RUNBOOK — Cloud Observability Platform¶

Operational manual for obs.tlsstress.art. Architecture: HLD. Component details: LLD. How-to guides: GUIDES.

Access: ssh -i ~/.ssh/tlsstress_f2_hetzner root@89.167.3.1 · stack at /opt/obs · https://obs.tlsstress.art (landing) · …/grafana (UI).

0. Golden commands¶

cd /opt/obs
docker compose ps                         # status of all services
docker compose logs -f grafana            # tail one service
docker compose up -d                       # apply compose changes (idempotent)
docker compose up -d --force-recreate svc  # recreate one service (env/mount change)
docker compose kill -s SIGHUP prometheus   # hot-reload Prometheus rules/targets
docker compose restart vector              # restart (re-reads bind-mounted config)
grep GF_ADMIN_PASSWORD /opt/obs/.env       # local Grafana admin password

Config files are bind-mounted → a restart re-reads them. Env changes in docker-compose.yml/.env require up -d --force-recreate <svc>.

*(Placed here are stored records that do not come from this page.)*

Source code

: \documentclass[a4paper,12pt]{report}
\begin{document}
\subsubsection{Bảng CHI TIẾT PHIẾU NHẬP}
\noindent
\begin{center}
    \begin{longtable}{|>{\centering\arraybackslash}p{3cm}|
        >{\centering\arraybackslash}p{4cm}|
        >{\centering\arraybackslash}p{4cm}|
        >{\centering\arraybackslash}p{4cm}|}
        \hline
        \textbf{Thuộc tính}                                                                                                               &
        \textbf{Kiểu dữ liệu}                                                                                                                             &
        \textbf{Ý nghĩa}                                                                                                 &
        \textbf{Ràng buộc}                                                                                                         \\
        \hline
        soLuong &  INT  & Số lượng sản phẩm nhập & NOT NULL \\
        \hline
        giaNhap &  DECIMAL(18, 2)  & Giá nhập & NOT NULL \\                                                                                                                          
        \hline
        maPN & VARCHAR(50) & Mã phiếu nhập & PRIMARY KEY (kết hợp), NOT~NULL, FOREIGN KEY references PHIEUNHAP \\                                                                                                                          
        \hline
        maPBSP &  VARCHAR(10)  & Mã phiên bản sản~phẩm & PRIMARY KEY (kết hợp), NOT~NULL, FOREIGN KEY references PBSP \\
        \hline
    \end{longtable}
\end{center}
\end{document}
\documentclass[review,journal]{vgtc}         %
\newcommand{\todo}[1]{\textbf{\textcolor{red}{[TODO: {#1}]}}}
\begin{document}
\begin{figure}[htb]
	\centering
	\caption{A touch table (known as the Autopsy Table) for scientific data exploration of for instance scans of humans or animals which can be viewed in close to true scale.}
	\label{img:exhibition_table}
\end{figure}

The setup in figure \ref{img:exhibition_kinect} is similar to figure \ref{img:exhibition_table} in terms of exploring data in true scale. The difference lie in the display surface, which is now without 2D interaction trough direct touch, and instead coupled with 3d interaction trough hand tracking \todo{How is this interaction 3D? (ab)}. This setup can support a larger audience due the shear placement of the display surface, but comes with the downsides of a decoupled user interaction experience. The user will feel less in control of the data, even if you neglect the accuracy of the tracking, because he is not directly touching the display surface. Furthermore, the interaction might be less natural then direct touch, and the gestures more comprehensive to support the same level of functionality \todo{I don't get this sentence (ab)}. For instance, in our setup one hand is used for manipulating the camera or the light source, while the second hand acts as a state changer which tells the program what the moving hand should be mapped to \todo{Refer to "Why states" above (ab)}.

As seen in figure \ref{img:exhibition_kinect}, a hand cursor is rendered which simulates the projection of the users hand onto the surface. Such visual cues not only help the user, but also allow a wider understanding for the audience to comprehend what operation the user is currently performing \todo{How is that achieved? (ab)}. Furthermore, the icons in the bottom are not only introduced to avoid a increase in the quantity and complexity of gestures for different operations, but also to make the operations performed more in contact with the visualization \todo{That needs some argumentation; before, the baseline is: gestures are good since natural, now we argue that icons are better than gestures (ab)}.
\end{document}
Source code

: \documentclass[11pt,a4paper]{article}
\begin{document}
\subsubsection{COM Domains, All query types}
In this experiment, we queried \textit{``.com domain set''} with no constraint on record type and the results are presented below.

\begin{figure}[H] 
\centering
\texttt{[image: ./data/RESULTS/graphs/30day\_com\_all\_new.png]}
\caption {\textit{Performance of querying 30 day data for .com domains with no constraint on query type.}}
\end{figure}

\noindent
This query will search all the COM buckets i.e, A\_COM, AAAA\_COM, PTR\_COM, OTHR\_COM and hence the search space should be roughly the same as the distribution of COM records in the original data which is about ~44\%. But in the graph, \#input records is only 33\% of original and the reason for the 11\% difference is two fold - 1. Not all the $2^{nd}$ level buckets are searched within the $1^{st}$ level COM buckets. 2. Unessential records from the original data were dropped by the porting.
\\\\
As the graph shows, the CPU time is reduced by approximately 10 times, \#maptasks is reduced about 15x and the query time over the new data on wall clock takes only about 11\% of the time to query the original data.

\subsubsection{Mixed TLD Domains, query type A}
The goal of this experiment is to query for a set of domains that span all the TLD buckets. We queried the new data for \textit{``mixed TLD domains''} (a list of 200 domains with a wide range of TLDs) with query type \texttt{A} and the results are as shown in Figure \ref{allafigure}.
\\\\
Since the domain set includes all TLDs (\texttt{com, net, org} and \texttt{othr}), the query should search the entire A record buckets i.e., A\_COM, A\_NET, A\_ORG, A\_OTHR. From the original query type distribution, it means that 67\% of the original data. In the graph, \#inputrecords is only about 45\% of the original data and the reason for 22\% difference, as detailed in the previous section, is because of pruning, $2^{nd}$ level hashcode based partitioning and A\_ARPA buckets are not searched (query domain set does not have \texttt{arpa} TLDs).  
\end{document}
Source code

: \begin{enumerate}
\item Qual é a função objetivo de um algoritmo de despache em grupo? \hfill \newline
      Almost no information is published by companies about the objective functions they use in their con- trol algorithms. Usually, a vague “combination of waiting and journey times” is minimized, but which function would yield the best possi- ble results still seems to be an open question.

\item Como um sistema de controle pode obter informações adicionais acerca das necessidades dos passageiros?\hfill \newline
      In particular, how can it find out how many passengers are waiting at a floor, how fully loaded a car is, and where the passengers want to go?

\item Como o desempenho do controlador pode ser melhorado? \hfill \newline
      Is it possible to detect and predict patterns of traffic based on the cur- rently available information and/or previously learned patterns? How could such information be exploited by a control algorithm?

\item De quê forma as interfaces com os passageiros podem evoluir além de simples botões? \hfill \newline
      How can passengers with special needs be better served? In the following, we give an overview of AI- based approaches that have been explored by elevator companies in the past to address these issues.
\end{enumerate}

1. Deploy / update from the repo¶

Source of truth is observability/cloud/ in the AI_forSE repo. To push a change:

# from a workstation with the repo + SSH key
cd AI_forSE/observability/cloud
KEY=~/.ssh/tlsstress_f2_hetzner ; BOX=root@89.167.3.1
# clean macOS junk first (tar/scp create ._* AppleDouble files)
find . -name '._*' -delete
scp -i $KEY <changed-file> $BOX:/opt/obs/<path>
ssh -i $KEY $BOX 'cd /opt/obs && docker compose up -d'   # or --force-recreate <svc>

Dashboards (grafana/dashboards/*.json) auto-provision within ~10s of landing on the box — no restart needed. Prometheus rules/targets: kill -s SIGHUP.

2. Health verification¶

# external
curl -sI https://obs.tlsstress.art/            # 200 (landing)
curl -sI https://obs.tlsstress.art/grafana/api/health   # 200

# internal (from the box, on the compose network)
NET=tlsstress-obs_default
for s in prometheus:9090/-/healthy loki:3100/ready tempo:3200/ready \
         vector:8686/health blackbox:9115/-/healthy grafana:3000/api/health; do
  docker run --rm --network $NET curlimages/curl:8.10.1 -s -o /dev/null -w "$s %{http_code}\n" http://$s
done

# data flowing
docker run --rm --network $NET curlimages/curl:8.10.1 -s \
  'http://prometheus:9090/api/v1/query?query=up' | python3 -m json.tool | grep -c '"value"'

3. Data-source activation (drop a key, recreate poller/grafana)¶

Source	Status	`.env` key(s)	Apply
Cloudflare	✅ live	`CF_API_TOKEN`	`docker compose up -d --force-recreate cloud-poller`
Stripe	✅ live	`STRIPE_API_KEY` (`rk_live_…` read-only)	`… cloud-poller`
AWS CloudWatch	✅ live	`AWS_RO_ACCESS_KEY_ID/SECRET` + `AWS_REGION`	`… grafana`
Auth0 SSO	✅ live	`GRAFANA_AUTH0_ENABLED/CLIENT_ID/SECRET`	`… grafana` (see SSO)
Plausible	🟡 deferred	`PLAUSIBLE_API_KEY` + `PLAUSIBLE_SITE_IDS`	`… cloud-poller`

Verify a poller source: docker compose exec -T cloud-poller sh -c 'cat /textfile/cloud.prom | grep _scrape_up'. Verify a Grafana datasource: curl -u admin:$PW https://obs.tlsstress.art/grafana/api/datasources/uid/<uid>/health.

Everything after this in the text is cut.